*Excerpted records*.
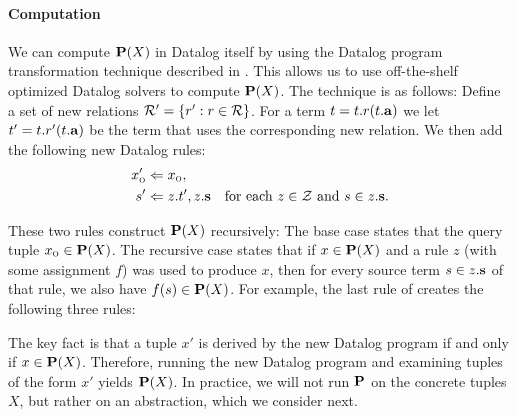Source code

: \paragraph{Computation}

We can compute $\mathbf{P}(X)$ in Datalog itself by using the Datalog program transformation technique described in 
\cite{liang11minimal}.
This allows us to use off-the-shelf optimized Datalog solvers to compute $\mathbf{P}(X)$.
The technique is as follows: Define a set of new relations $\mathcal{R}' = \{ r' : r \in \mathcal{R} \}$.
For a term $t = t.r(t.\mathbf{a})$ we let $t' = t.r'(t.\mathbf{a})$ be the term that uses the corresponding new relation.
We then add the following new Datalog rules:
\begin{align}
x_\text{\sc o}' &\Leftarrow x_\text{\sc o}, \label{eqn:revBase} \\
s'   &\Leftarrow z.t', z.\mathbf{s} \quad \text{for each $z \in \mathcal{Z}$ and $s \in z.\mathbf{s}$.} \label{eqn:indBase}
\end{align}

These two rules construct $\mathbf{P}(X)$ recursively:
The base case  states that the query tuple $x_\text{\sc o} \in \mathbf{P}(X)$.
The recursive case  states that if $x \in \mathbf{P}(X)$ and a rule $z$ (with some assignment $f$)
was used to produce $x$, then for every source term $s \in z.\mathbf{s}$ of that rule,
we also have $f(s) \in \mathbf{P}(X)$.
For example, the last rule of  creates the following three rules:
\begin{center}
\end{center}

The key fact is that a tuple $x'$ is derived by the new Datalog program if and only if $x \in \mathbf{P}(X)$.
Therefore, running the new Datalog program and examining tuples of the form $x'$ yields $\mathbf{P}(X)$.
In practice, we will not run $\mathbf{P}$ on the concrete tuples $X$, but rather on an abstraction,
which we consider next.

*What the task asks*. Which of the lines above include the word "that"? List those lines.

*Output of the task*.
For a term $t = t.r(t.\mathbf{a})$ we let $t' = t.r'(t.\mathbf{a})$ be the term that uses the corresponding new relation.
The base case  states that the query tuple $x_\text{\sc o} \in \mathbf{P}(X)$.
The recursive case  states that if $x \in \mathbf{P}(X)$ and a rule $z$ (with some assignment $f$)
was used to produce $x$, then for every source term $s \in z.\mathbf{s}$ of that rule,
The key fact is that a tuple $x'$ is derived by the new Datalog program if and only if $x \in \mathbf{P}(X)$.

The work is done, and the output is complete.